Wracałem z Kielc w niedzielę rano. Słuchałem radia, a w nim czasem też wiadomości. Wśród nich były również te sportowe. I z nich dowiedziałem się, że Witalij Kliczko zgodnie z przewidywaniami pobił Alberta Sosnowskiego, dowiedziałem się kto zajął pole position przed GP Turcji. Mówili też o rajdzie samochodowym dokoła Portugalii, pojedynku o mistrzostwo Niemiec szczypiornistów, ostatnim skoku Leszka Blanika (najwybitniejszego polskiego gimnastyka) i finale NBA i jeszcze czymś tam na świecie.
Pewnie w tym opisie nie ma nic nadzwyczajnego, poza jednym .... W sobotę w Kielcach był mecz i to piłkarskiej reprezentacji Polski, która bezbramkowo zremisowała z Finlandią. A w radiu cicho o tym i gdybym na stadionie nie był, to bym nawet nie wiedział, że ktoś tam grał, choć trzeba przynać, że w sumie o nic. Stadion był jednak pełen, zabawa dla kibiców przednia, oprawa znakomita, no może wynik słaby, ale ....
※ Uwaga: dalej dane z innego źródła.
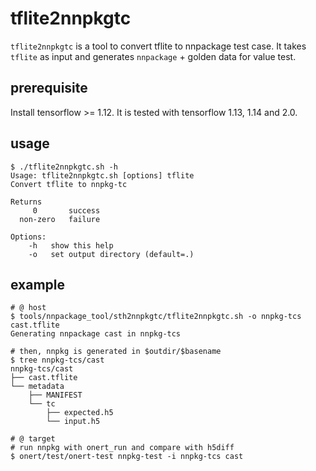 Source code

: # tflite2nnpkgtc

`tflite2nnpkgtc` is a tool to convert tflite to nnpackage test case.
It takes `tflite` as input and generates `nnpackage` + golden data for value test.

## prerequisite

Install tensorflow >= 1.12. It is tested with tensorflow 1.13, 1.14 and 2.0.

## usage

```
$ ./tflite2nnpkgtc.sh -h
Usage: tflite2nnpkgtc.sh [options] tflite
Convert tflite to nnpkg-tc

Returns
     0       success
  non-zero   failure

Options:
    -h   show this help
    -o   set output directory (default=.)

```

## example
```
# @ host
$ tools/nnpackage_tool/sth2nnpkgtc/tflite2nnpkgtc.sh -o nnpkg-tcs cast.tflite
Generating nnpackage cast in nnpkg-tcs

# then, nnpkg is generated in $outdir/$basename
$ tree nnpkg-tcs/cast
nnpkg-tcs/cast
├── cast.tflite
└── metadata
    ├── MANIFEST
    └── tc
        ├── expected.h5
        └── input.h5

# @ target
# run nnpkg with onert_run and compare with h5diff
$ onert/test/onert-test nnpkg-test -i nnpkg-tcs cast
```
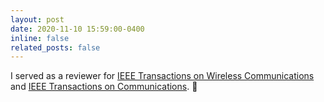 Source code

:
 ```yaml
---
layout: post
date: 2020-11-10 15:59:00-0400
inline: false
related_posts: false
---
```


I served as a reviewer for <a href="[https://www.pinterest.com](https://ieeexplore.ieee.org/xpl/RecentIssue.jsp?punumber=7693)">IEEE Transactions on Wireless Communications</a> and [IEEE Transactions on Communications]([https://ieeexplore.ieee.org/xpl/RecentIssue.jsp?punumber=26]). :pencil:
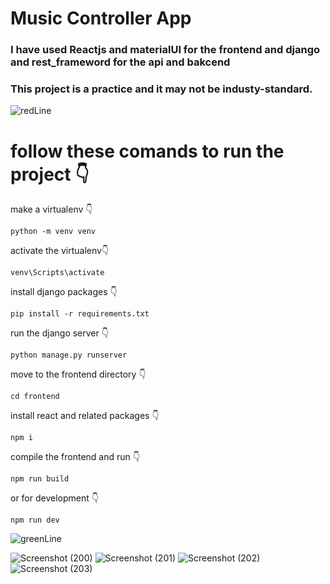 # Music Controller App
### I have used Reactjs and materialUI for the frontend and django and rest_frameword for the api and bakcend
### This project is a practice and it may not be industy-standard.
![redLine](https://github.com/artinmohajeri/React-Django-application/assets/95845593/b6f8f056-0d63-49e6-b35e-4691ad1358ae)

# follow these comands to run the project 👇

make a virtualenv 👇
```
python -m venv venv
```

activate the virtualenv👇
```
venv\Scripts\activate
```

install django packages 👇
```
pip install -r requirements.txt
```

run the django server 👇
```
python manage.py runserver
```

move to the frontend directory 👇
```
cd frontend
```

install react and related packages 👇
```
npm i
```

compile the frontend and run 👇
```
npm run build
```
or for development 👇
```
npm run dev
```
![greenLine](https://github.com/artinmohajeri/React-Django-application/assets/95845593/8dbafe71-6899-47aa-b4af-8aac24068ba5)

![Screenshot (200)](https://github.com/artinmohajeri/React-Django-application/assets/95845593/f49b4c93-4099-455f-9551-09fc9c38073d)
![Screenshot (201)](https://github.com/artinmohajeri/React-Django-application/assets/95845593/8b2ca391-dea5-43d9-a762-94373b3aa92c)
![Screenshot (202)](https://github.com/artinmohajeri/React-Django-application/assets/95845593/476338e3-12da-4952-a8d5-16f23b5ee213)
![Screenshot (203)](https://github.com/artinmohajeri/React-Django-application/assets/95845593/3af46798-73eb-4218-9852-1a93c7c765ce)




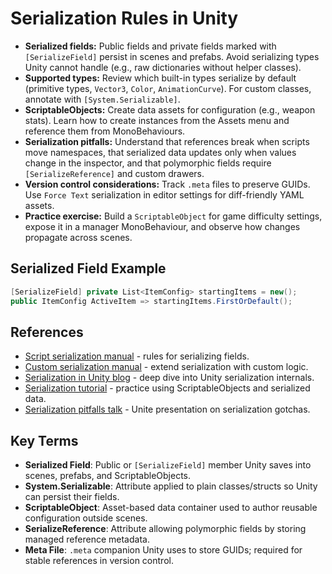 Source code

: # Serialization Rules in Unity
- **Serialized fields:** Public fields and private fields marked with `[SerializeField]` persist in scenes and prefabs. Avoid serializing types Unity cannot handle (e.g., raw dictionaries without helper classes).
- **Supported types:** Review which built-in types serialize by default (primitive types, `Vector3`, `Color`, `AnimationCurve`). For custom classes, annotate with `[System.Serializable]`.
- **ScriptableObjects:** Create data assets for configuration (e.g., weapon stats). Learn how to create instances from the Assets menu and reference them from MonoBehaviours.
- **Serialization pitfalls:** Understand that references break when scripts move namespaces, that serialized data updates only when values change in the inspector, and that polymorphic fields require `[SerializeReference]` and custom drawers.
- **Version control considerations:** Track `.meta` files to preserve GUIDs. Use `Force Text` serialization in editor settings for diff-friendly YAML assets.
- **Practice exercise:** Build a `ScriptableObject` for game difficulty settings, expose it in a manager MonoBehaviour, and observe how changes propagate across scenes.

## Serialized Field Example
```csharp
[SerializeField] private List<ItemConfig> startingItems = new();
public ItemConfig ActiveItem => startingItems.FirstOrDefault();
```






## References
- [Script serialization manual](https://docs.unity3d.com/Manual/script-Serialization.html) - rules for serializing fields.
- [Custom serialization manual](https://docs.unity3d.com/Manual/script-Serialization-Custom.html) - extend serialization with custom logic.
- [Serialization in Unity blog](https://blog.unity.com/engine-platform/serialization-in-unity) - deep dive into Unity serialization internals.
- [Serialization tutorial](https://learn.unity.com/tutorial/scriptable-objects-and-serialization) - practice using ScriptableObjects and serialized data.
- [Serialization pitfalls talk](https://www.youtube.com/watch?v=8-ZH0BzozsE) - Unite presentation on serialization gotchas.
## Key Terms
- **Serialized Field**: Public or `[SerializeField]` member Unity saves into scenes, prefabs, and ScriptableObjects.
- **System.Serializable**: Attribute applied to plain classes/structs so Unity can persist their fields.
- **ScriptableObject**: Asset-based data container used to author reusable configuration outside scenes.
- **SerializeReference**: Attribute allowing polymorphic fields by storing managed reference metadata.
- **Meta File**: `.meta` companion Unity uses to store GUIDs; required for stable references in version control.
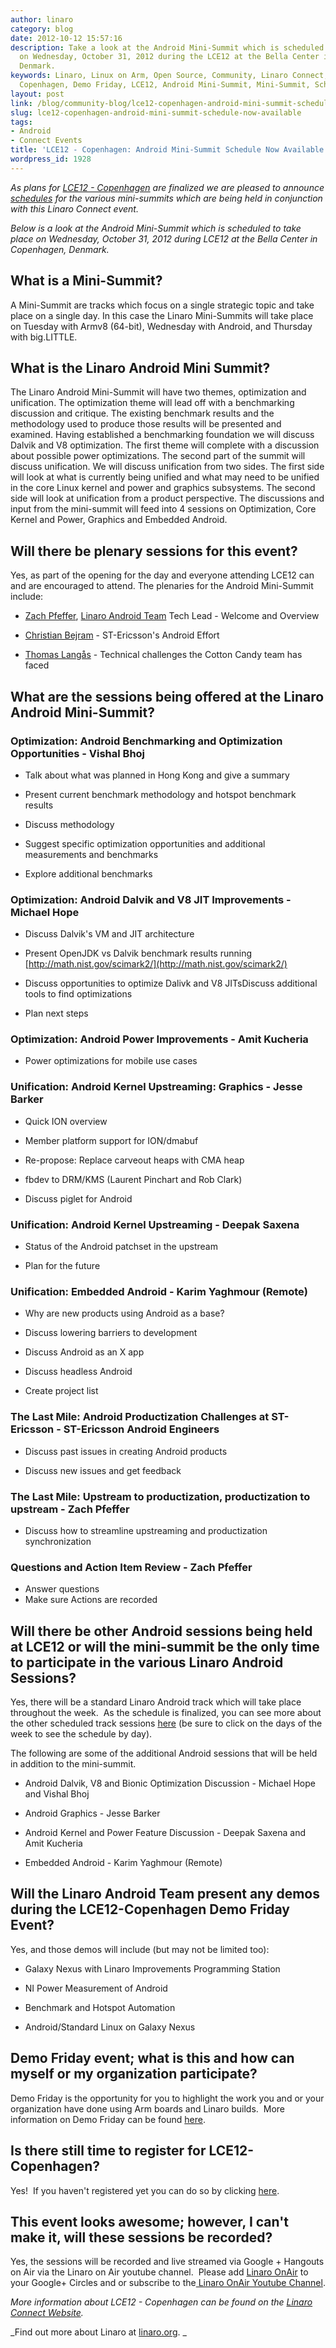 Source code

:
 ```yaml
---
author: linaro
category: blog
date: 2012-10-12 15:57:16
description: Take a look at the Android Mini-Summit which is scheduled to take place
  on Wednesday, October 31, 2012 during the LCE12 at the Bella Center in Copenhagen,
  Denmark.
keywords: Linaro, Linux on Arm, Open Source, Community, Linaro Connect, Bella Center,
  Copenhagen, Demo Friday, LCE12, Android Mini-Summit, Mini-Summit, Schedule
layout: post
link: /blog/community-blog/lce12-copenhagen-android-mini-summit-schedule-now-available/
slug: lce12-copenhagen-android-mini-summit-schedule-now-available
tags:
- Android
- Connect Events
title: 'LCE12 - Copenhagen: Android Mini-Summit Schedule Now Available'
wordpress_id: 1928
---
```


_As plans for [LCE12 - Copenhagen](https://connect.linaro.org/resources/#welcome) are finalized we are pleased to announce [schedules](https://connect.linaro.org/resources/#schedule) for the various mini-summits which are being held in conjunction with this Linaro Connect event._

_Below is a look at the Android Mini-Summit which is scheduled to take place on Wednesday, October 31, 2012 during LCE12 at the Bella Center in Copenhagen, Denmark._

## What is a Mini-Summit?

A Mini-Summit are tracks which focus on a single strategic topic and take place on a single day. In this case the Linaro Mini-Summits will take place on Tuesday with Armv8 (64-bit), Wednesday with Android, and Thursday with big.LITTLE.

## What is the Linaro Android Mini Summit?

The Linaro Android Mini-Summit will have two themes, optimization and unification. The optimization theme will lead off with a benchmarking discussion and critique. The existing benchmark results and the methodology used to produce those results will be presented and examined. Having established a benchmarking foundation we will discuss Dalvik and V8 optimization. The first theme will complete with a discussion about possible power optimizations. The second part of the summit will discuss unification. We will discuss unification from two sides. The first side will look at what is currently being unified and what may need to be unified in the core Linux kernel and power and graphics subsystems. The second side will look at unification from a product perspective. The discussions and input from the mini-summit will feed into 4 sessions on Optimization, Core Kernel and Power, Graphics and Embedded Android.

## Will there be plenary sessions for this event?

Yes, as part of the opening for the day and everyone attending LCE12 can and are encouraged to attend. The plenaries for the Android Mini-Summit include:

- [Zach Pfeffer](/about/), [Linaro Android Team](/about/) Tech Lead - Welcome and Overview

- [Christian Bejram](https://web.archive.org/web/2019*/https://plus.google.com/116862664037516190766/about) - ST-Ericsson's Android Effort

- [Thomas Langås](https://web.archive.org/web/2019*/https://plus.google.com/116279610674119061733/posts) - Technical challenges the Cotton Candy team has faced

## What are the sessions being offered at the Linaro Android Mini-Summit?

### Optimization: Android Benchmarking and Optimization Opportunities - Vishal Bhoj

- Talk about what was planned in Hong Kong and give a summary

- Present current benchmark methodology and hotspot benchmark results

- Discuss methodology

- Suggest specific optimization opportunities and additional measurements and benchmarks

- Explore additional benchmarks

### Optimization: Android Dalvik and V8 JIT Improvements - Michael Hope

- Discuss Dalvik's VM and JIT architecture

- Present OpenJDK vs Dalvik benchmark results running [http://math.nist.gov/scimark2/](http://math.nist.gov/scimark2/)

- Discuss opportunities to optimize Dalivk and V8 JITsDiscuss additional tools to find optimizations

- Plan next steps

### Optimization: Android Power Improvements - Amit Kucheria

- Power optimizations for mobile use cases

### Unification: Android Kernel Upstreaming: Graphics - Jesse Barker

- Quick ION overview

- Member platform support for ION/dmabuf

- Re-propose: Replace carveout heaps with CMA heap

- fbdev to DRM/KMS (Laurent Pinchart and Rob Clark)

- Discuss piglet for Android

### Unification: Android Kernel Upstreaming - Deepak Saxena

- Status of the Android patchset in the upstream

- Plan for the future

### Unification: Embedded Android - Karim Yaghmour (Remote)

- Why are new products using Android as a base?

- Discuss lowering barriers to development

- Discuss Android as an X app

- Discuss headless Android

- Create project list

### The Last Mile: Android Productization Challenges at ST-Ericsson - ST-Ericsson Android Engineers

- Discuss past issues in creating Android products

- Discuss new issues and get feedback

### The Last Mile: Upstream to productization, productization to upstream - Zach Pfeffer

- Discuss how to streamline upstreaming and productization synchronization

### Questions and Action Item Review - Zach Pfeffer

- Answer questions
- Make sure Actions are recorded

## Will there be other Android sessions being held at LCE12 or will the mini-summit be the only time to participate in the various Linaro Android Sessions?

Yes, there will be a standard Linaro Android track which will take place throughout the week.  As the schedule is finalized, you can see more about the other scheduled track sessions [here](https://connect.linaro.org/resources/#schedule) (be sure to click on the days of the week to see the schedule by day).

The following are some of the additional Android sessions that will be held in addition to the mini-summit.

- Android Dalvik, V8 and Bionic Optimization Discussion - Michael Hope and Vishal Bhoj

- Android Graphics - Jesse Barker

- Android Kernel and Power Feature Discussion - Deepak Saxena and Amit Kucheria

- Embedded Android - Karim Yaghmour (Remote)

## Will the Linaro Android Team present any demos during the LCE12-Copenhagen Demo Friday Event?

Yes, and those demos will include (but may not be limited too):

- Galaxy Nexus with Linaro Improvements Programming Station

- NI Power Measurement of Android

- Benchmark and Hotspot Automation

- Android/Standard Linux on Galaxy Nexus

## Demo Friday event; what is this and how can myself or my organization participate?

Demo Friday is the opportunity for you to highlight the work you and or your organization have done using Arm boards and Linaro builds.  More information on Demo Friday can be found [here](/blog/lce-12-copenhagen-demo-friday-call-for-participation/).

## Is there still time to register for LCE12-Copenhagen?

Yes!  If you haven't registered yet you can do so by clicking [here](https://connect.linaro.org/register/).

## This event looks awesome; however, I can't make it, will these sessions be recorded?

Yes, the sessions will be recorded and live streamed via Google + Hangouts on Air via the Linaro on Air youtube channel.  Please add [Linaro OnAir](https://web.archive.org/web/2019*/https://plus.google.com/u/0/116754366033915823792/posts) to your Google+ Circles and or subscribe to the[ Linaro OnAir Youtube Channel](http://www.youtube.com/channel/UCIVqQKxCyQLJS6xvSmfndLA/videos?flow=grid&view=0).

_More information about LCE12 - Copenhagen can be found on the [Linaro Connect Website](https://connect.linaro.org/resources/#welcome)._

_Find out more about Linaro at [linaro.org](/). _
Ale dlaczego wobec tego, w porannych serwisach sportowych następnego dnia i to w cieszących się największą popularnością stacjach nic nie ma o meczu. Jestem pewien, że przynajmniej w większości pracują tam kompetentni ludzie. I oni z całą świadomością nie dodali do sportowych serwisów informacji o meczu, uznając, że są ważniejsze rzeczy w sporcie (jakie o tym powyżej). I myślę, że właśnie to jest najgorsza informacja dla Franciszka Smudy i reprezentantów, że ze swoim wynikiem nie przebili się do sportowego, radiowego serwisu informacyjnego.